MT6577 + MT6329 PMIC

mediatek/platform/mt6577/kernel/core/mt_cpufreq.c has the following macro:

#define OP(cpufreq)         \
{                           \
    .cpufreq_mhz = cpufreq, \
}

The voltages are not specified here! However, by analyzing this file it's possible to find how Linux kernel interacts with PMIC by writing values which depend on chosen frequency:

  if (freq_new == DVFS_F1) ... DRV_WriteReg32(SC_AP_DVFS_CON, ((DRV_Reg32(SC_AP_DVFS_CON) & 0xFFFFFFFC) | 0x00));
  else if (freq_new == DVFS_F2) ... DRV_WriteReg32(SC_AP_DVFS_CON, ((DRV_Reg32(SC_AP_DVFS_CON) & 0xFFFFFFFC) | 0x03));
  else if (freq_new == DVFS_F3) ... DRV_WriteReg32(SC_AP_DVFS_CON, ((DRV_Reg32(SC_AP_DVFS_CON) & 0xFFFFFFFC) | 0x03));
  else if (freq_new == DVFS_F4) ... DRV_WriteReg32(SC_AP_DVFS_CON, ((DRV_Reg32(SC_AP_DVFS_CON) & 0xFFFFFFFC) | 0x03));

It's quite similar to how MT6572 (see above) uses one voltage for the highest frequency, and the other voltage for all other frequencies. Most likely 0x00 and 0x03 values mean some voltage setting. Some PDF from the internet says:

Before the CA9 clock rate speeds up, the software needs to program the external PMIC. VPROC from companion PMIC MT6329 can be programmed by I2C interface, or VPROC can be controlled by pin PMUCTRL1/0 (DVS fast control) from MT6577. Please refer to MT6329 datasheet for detailed programming guides. There is the 4-step setup by values 0x0, 0x1, 0x2 and 0x3, standing for voltages from low to high.

But I couldn't figure out what voltage does each value represent.

Register addresses

Mainlining a device involves writing a Device Tree Source file which requires you to know exact register addresses. Mediatek source code uses virtual register addresses, but DTS needs physical addresses. To solve this, you need to look in mediatek/platform/mt65xx/kernel/core/include/mach/memory.h and search for IO_VIRT_TO_PHYS macro there.

Example (source):

#define IO_VIRT_TO_PHYS(v) (0xC0000000 | ((v) & 0x0fffffff))

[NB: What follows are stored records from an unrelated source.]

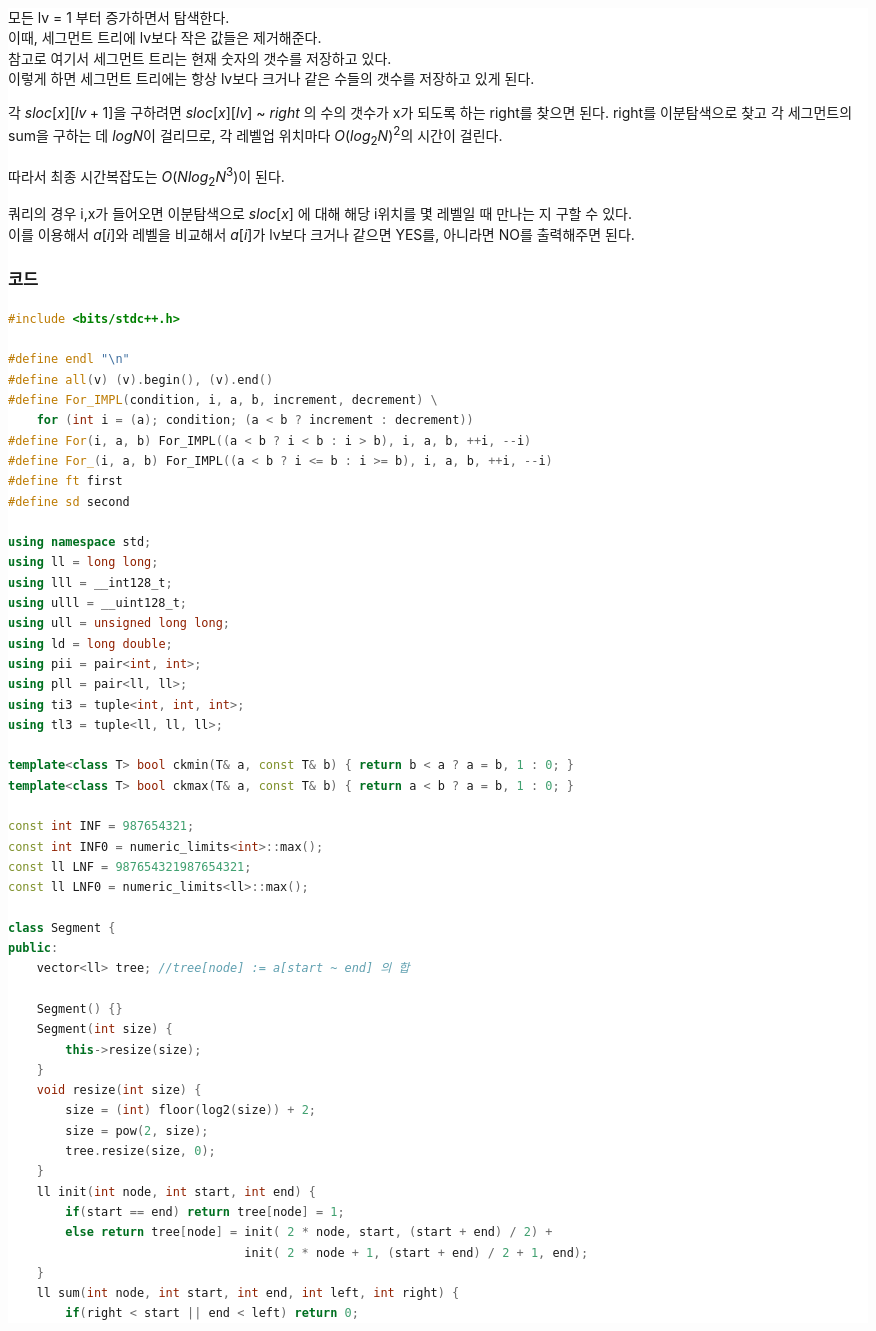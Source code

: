 모든 lv = 1 부터 증가하면서 탐색한다.  
이때, 세그먼트 트리에 lv보다 작은 값들은 제거해준다.  
참고로 여기서 세그먼트 트리는 현재 숫자의 갯수를 저장하고 있다.  
이렇게 하면 세그먼트 트리에는 항상 lv보다 크거나 같은 수들의 갯수를 저장하고 있게 된다.  

각 $sloc[x][lv+1]$을 구하려면 $sloc[x][lv]$ \~ $right$ 의 수의 갯수가 x가 되도록 하는 right를 찾으면 된다.
right를 이분탐색으로 찾고 각 세그먼트의 sum을 구하는 데 $logN$이 걸리므로, 각 레벨업 위치마다 $O(log_2N)^2$의 시간이 걸린다.  

따라서 최종 시간복잡도는 $O(Nlog_2N^3)$이 된다. 

쿼리의 경우 i,x가 들어오면 이분탐색으로 $sloc[x]$ 에 대해 해당 i위치를 몇 레벨일 때 만나는 지 구할 수 있다.   
이를 이용해서 $a[i]$와 레벨을 비교해서 $a[i]$가 lv보다 크거나 같으면 YES를, 아니라면 NO를 출력해주면 된다.  

### 코드
```cpp
#include <bits/stdc++.h>

#define endl "\n"
#define all(v) (v).begin(), (v).end()
#define For_IMPL(condition, i, a, b, increment, decrement) \
    for (int i = (a); condition; (a < b ? increment : decrement))
#define For(i, a, b) For_IMPL((a < b ? i < b : i > b), i, a, b, ++i, --i)
#define For_(i, a, b) For_IMPL((a < b ? i <= b : i >= b), i, a, b, ++i, --i)
#define ft first
#define sd second

using namespace std;
using ll = long long;
using lll = __int128_t;
using ulll = __uint128_t;
using ull = unsigned long long;
using ld = long double;
using pii = pair<int, int>;
using pll = pair<ll, ll>;
using ti3 = tuple<int, int, int>;
using tl3 = tuple<ll, ll, ll>;

template<class T> bool ckmin(T& a, const T& b) { return b < a ? a = b, 1 : 0; }
template<class T> bool ckmax(T& a, const T& b) { return a < b ? a = b, 1 : 0; }

const int INF = 987654321;
const int INF0 = numeric_limits<int>::max();
const ll LNF = 987654321987654321;
const ll LNF0 = numeric_limits<ll>::max();

class Segment {
public:
    vector<ll> tree; //tree[node] := a[start ~ end] 의 합

    Segment() {}
    Segment(int size) {
        this->resize(size);
    }
    void resize(int size) {
        size = (int) floor(log2(size)) + 2;
        size = pow(2, size);
        tree.resize(size, 0);
    }
    ll init(int node, int start, int end) {
        if(start == end) return tree[node] = 1;
        else return tree[node] = init( 2 * node, start, (start + end) / 2) +
                                 init( 2 * node + 1, (start + end) / 2 + 1, end);
    }
    ll sum(int node, int start, int end, int left, int right) {
        if(right < start || end < left) return 0;
```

What this function does is simply replacing the first hexadecimal digit with 'C'. So, if downstream kernel source code lists some register address as 0xF0001234, then its physical address is just 0xC0001234. Though there might be more complicated functions. After virtual to physical address conversion is sorted out, it's safe to continue working on registers. Below are major sources of register addresses:

  1. mediatek/platform/mt65xx/kernel/core/include/mach/mt_reg_base.h - should list registers for big SoC subsystems
  2. mediatek/platform/mt65xx/kernel/core/include/mach/mt_clock_manager.h - should contain most of the clock-related registers
  3. mediatek/platform/mt65xx/kernel/core/include/mach/mt_device_apc.h - DEVAPC (DEVice Automatic Power Control)
  4. mediatek/platform/mt65xx/kernel/core/include/mach/mt_dcm.h
  5. mediatek/platform/mt65xx/kernel/core/include/mach/mt_cpe.h
  6. mediatek/platform/mt65xx/kernel/core/include/mach/mt_emi_bm.h
  7. mediatek/platform/mt65xx/kernel/core/include/mach/mt_emi_bwl.h
  8. mediatek/platform/mt65xx/kernel/core/include/mach/mt_emi_mpu.h

Data gathered from the first 2 files is usually enough to boot basic mainline kernel.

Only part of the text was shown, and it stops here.